TASK OBJECTIVE | Among the entries that follow, how many lines contain the word "generalization"? Give the number alone.

RECORDS FOR THIS EXERCISE |

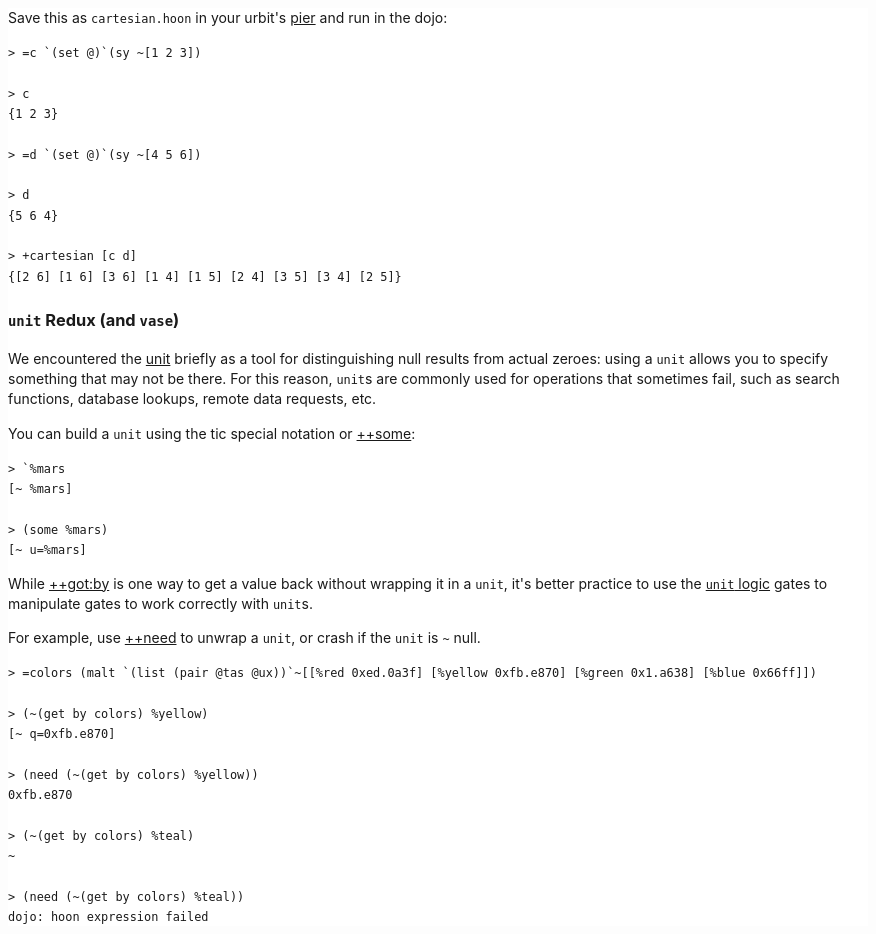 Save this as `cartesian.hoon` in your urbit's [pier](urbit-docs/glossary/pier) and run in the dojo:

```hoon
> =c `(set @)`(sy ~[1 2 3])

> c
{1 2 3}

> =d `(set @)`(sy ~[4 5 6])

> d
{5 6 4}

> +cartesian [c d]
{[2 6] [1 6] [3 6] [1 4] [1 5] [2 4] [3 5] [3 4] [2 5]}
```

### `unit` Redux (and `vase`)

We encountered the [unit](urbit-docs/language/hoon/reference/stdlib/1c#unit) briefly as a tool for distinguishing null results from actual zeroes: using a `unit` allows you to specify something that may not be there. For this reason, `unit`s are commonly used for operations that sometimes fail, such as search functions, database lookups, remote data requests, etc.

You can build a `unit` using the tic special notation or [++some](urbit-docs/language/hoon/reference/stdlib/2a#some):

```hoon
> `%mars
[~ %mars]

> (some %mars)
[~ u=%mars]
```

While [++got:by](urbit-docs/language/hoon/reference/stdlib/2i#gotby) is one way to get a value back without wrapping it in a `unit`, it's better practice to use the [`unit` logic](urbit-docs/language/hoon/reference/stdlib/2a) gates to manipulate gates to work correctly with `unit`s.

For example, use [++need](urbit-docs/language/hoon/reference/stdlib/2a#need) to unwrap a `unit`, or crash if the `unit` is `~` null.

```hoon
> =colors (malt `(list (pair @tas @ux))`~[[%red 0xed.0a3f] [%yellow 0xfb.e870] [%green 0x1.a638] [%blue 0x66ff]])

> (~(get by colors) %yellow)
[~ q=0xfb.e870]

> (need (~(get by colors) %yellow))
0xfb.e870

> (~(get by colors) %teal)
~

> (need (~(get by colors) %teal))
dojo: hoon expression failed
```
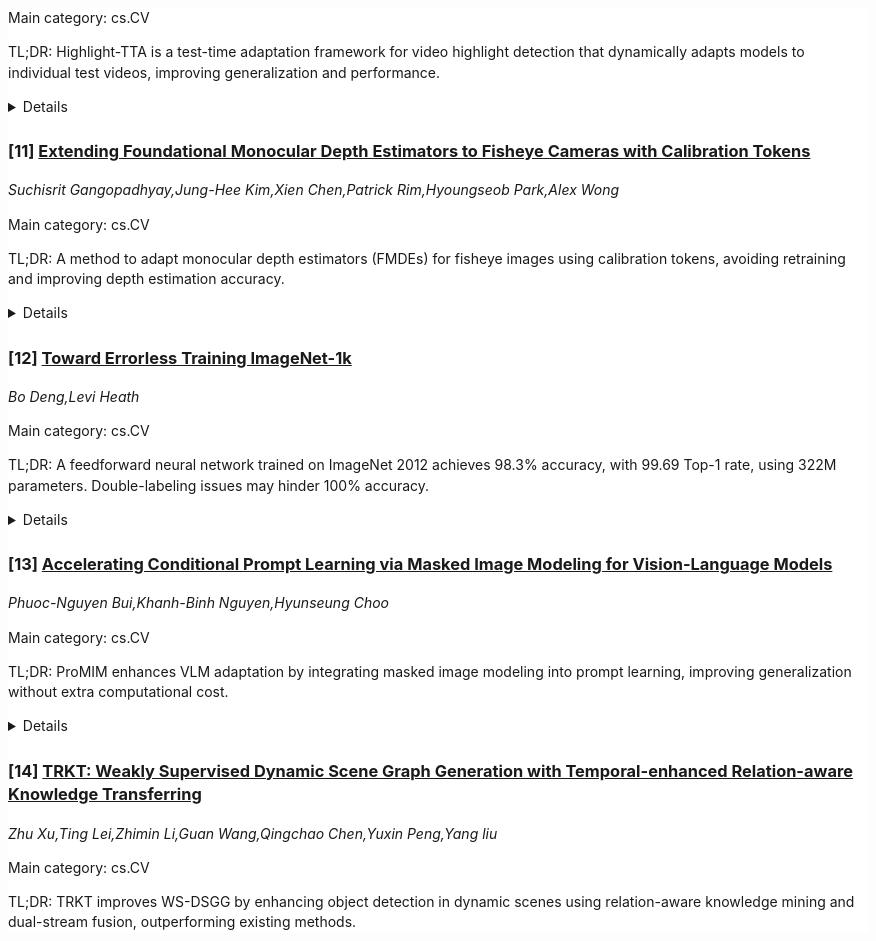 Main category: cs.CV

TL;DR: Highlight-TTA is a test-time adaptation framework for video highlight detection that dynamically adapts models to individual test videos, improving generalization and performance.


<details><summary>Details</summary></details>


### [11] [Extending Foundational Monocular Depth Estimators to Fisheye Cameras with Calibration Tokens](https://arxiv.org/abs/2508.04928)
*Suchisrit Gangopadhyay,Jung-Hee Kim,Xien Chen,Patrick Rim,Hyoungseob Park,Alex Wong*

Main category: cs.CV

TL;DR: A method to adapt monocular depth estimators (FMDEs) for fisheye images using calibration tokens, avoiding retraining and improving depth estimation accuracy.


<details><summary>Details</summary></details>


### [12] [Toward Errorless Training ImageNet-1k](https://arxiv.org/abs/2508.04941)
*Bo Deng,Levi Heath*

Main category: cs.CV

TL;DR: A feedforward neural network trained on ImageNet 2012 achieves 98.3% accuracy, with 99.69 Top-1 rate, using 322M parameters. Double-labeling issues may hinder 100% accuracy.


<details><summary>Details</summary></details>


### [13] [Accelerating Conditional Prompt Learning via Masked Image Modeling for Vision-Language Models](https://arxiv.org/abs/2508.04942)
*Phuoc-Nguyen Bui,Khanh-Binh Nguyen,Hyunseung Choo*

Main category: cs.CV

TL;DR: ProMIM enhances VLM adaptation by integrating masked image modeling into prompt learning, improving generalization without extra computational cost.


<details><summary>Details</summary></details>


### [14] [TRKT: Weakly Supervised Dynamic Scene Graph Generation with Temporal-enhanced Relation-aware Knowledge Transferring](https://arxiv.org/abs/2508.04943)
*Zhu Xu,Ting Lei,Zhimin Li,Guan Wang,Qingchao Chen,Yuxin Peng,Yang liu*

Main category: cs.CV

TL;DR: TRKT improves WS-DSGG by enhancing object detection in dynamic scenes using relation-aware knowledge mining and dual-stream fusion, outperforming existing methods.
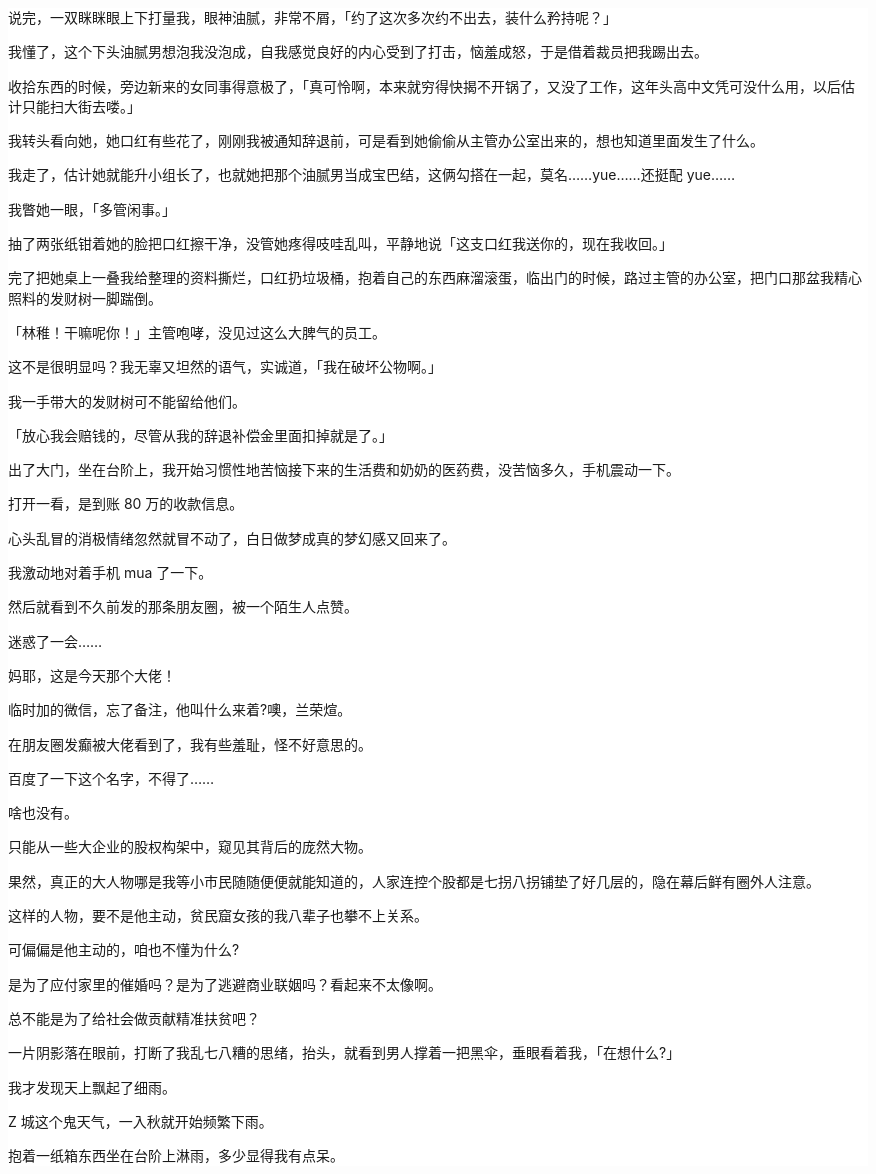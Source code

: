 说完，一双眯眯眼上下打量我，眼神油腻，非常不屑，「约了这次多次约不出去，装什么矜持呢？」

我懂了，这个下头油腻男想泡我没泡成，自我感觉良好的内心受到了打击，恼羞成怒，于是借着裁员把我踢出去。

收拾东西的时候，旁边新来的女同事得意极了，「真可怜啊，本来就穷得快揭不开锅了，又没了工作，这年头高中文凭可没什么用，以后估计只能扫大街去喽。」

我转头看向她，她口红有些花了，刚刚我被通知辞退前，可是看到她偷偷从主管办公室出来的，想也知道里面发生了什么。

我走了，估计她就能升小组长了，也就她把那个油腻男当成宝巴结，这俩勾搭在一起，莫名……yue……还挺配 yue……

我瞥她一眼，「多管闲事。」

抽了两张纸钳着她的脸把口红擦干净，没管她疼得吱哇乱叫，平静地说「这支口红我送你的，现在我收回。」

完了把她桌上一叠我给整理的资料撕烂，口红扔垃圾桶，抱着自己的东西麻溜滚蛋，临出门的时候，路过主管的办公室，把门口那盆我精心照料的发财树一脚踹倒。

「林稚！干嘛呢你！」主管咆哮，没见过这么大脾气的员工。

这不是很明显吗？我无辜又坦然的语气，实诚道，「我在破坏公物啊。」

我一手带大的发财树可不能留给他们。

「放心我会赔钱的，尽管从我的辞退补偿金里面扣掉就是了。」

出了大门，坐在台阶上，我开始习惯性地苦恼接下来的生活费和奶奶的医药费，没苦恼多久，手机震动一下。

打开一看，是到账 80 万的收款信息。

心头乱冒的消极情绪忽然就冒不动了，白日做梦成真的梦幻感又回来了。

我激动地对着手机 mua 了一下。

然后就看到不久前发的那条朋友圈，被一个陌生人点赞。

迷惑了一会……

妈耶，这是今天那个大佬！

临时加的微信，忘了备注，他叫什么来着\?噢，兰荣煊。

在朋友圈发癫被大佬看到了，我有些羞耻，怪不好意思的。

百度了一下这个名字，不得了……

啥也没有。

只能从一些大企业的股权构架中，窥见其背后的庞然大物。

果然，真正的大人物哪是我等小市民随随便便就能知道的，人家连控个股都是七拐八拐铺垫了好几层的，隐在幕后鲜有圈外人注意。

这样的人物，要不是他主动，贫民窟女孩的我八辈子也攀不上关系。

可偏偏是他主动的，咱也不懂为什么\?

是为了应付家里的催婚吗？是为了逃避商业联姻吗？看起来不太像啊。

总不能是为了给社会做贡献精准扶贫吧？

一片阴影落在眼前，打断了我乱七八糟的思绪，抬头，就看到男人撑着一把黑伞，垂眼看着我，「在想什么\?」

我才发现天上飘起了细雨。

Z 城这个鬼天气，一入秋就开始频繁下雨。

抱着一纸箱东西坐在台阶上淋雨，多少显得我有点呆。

OUTPUT FOR THIS EXERCISE | 2